- Required action:
Retyping the records exactly is the whole task.

<<<<

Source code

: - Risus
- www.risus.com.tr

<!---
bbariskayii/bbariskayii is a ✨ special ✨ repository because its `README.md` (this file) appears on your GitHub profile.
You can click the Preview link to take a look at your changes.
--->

>>>>

- Exercise answer:
Source code

: - Risus
- www.risus.com.tr

<!---
bbariskayii/bbariskayii is a ✨ special ✨ repository because its `README.md` (this file) appears on your GitHub profile.
You can click the Preview link to take a look at your changes.
--->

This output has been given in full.